= Aggregate (data warehouse) =

Cached summaries to speed up queries

An aggregate is a type of summary used in dimensional models of data warehouses to shorten the time it takes to provide answers to typical queries on large sets of data. The reason why aggregates can make such a dramatic increase in the performance of a data warehouse is the reduction of the number of rows to be accessed when responding to a query.

== Use ==
In its simplest form, an aggregate is a simple summary table that can be derived by performing a Group by SQL query. A more common use of aggregates is to take a dimension and change its granularity.

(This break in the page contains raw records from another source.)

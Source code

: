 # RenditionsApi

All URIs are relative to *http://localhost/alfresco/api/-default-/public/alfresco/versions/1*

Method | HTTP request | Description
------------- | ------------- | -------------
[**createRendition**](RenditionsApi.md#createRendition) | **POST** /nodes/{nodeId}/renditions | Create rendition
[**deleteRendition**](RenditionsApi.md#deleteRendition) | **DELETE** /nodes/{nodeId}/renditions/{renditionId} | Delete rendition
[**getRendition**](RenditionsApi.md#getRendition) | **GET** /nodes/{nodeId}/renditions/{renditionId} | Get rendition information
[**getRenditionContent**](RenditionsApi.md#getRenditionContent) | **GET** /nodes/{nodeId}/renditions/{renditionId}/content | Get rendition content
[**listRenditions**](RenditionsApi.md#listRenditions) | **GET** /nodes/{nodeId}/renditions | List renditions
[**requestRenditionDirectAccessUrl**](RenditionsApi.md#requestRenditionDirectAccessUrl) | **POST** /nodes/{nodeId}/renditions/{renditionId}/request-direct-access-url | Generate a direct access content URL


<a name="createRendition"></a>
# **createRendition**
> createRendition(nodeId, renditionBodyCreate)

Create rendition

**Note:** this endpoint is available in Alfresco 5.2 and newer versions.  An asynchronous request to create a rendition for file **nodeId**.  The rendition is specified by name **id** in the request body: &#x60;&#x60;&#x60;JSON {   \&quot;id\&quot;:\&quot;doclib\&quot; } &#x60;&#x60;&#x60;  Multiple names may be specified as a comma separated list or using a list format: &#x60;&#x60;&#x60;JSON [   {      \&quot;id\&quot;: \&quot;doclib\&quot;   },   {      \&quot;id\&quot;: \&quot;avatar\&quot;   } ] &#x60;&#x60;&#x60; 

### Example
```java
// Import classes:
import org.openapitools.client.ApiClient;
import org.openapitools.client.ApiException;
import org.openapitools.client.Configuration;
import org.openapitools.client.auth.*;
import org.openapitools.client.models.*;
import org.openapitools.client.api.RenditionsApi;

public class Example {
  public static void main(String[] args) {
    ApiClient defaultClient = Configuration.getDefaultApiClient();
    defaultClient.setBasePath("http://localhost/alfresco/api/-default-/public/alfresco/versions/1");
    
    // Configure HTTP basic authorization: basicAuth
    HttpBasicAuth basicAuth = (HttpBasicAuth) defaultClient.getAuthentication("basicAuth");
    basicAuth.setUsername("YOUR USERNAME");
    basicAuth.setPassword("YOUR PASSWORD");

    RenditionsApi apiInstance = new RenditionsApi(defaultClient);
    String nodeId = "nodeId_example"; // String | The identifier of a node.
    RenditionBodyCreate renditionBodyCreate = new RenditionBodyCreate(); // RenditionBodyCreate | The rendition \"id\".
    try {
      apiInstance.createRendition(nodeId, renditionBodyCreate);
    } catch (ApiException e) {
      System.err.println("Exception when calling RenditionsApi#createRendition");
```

When changing the granularity of the dimension the fact table has to be partially summarized to fit the new grain of the new dimension, thus creating new dimensional and fact tables, to fit this new level of grain.

== Design ==
Aggregates are sometimes referred to as pre-calculated summary data, since aggregations are usually precomputed, partially summarized data, that are stored in new aggregated tables. When facts are aggregated, it is either done by eliminating dimensionality or by associating the facts with a rolled up dimension. Rolled up dimensions should be shrunken versions of the dimensions associated with the granular base facts. This way, the aggregated dimension tables should conform to the base dimension tables.

== Performance ==
In 1996, Ralph Kimball, who is widely regarded as one of the original architects of data warehousing, stated:
The single most dramatic way to affect performance in a large data warehouse is to provide a proper set of aggregate (summary) records that coexist with the primary base records. Aggregates can have a very significant effect on performance, in some cases speeding queries by a factor of one hundred or even one thousand. No other means exist to harvest such spectacular gains.

== Complexity ==
Having aggregates and atomic data increases the complexity of the dimensional model. This complexity should be transparent to the users of the data warehouse, thus when a request is made, the data warehouse should return data from the table with the correct grain. So when requests to the data warehouse are made, aggregate navigator functionality should be implemented, to help determine the correct table with the correct grain.
The number of possible aggregations is determined by every possible combination of dimension granularities. Since it would produce a lot of overhead to build all possible aggregations, it is a good idea to choose a subset of tables on which to make aggregations. The best way to choose this subset and decide which aggregations to build is to monitor queries and design aggregations to match query patterns.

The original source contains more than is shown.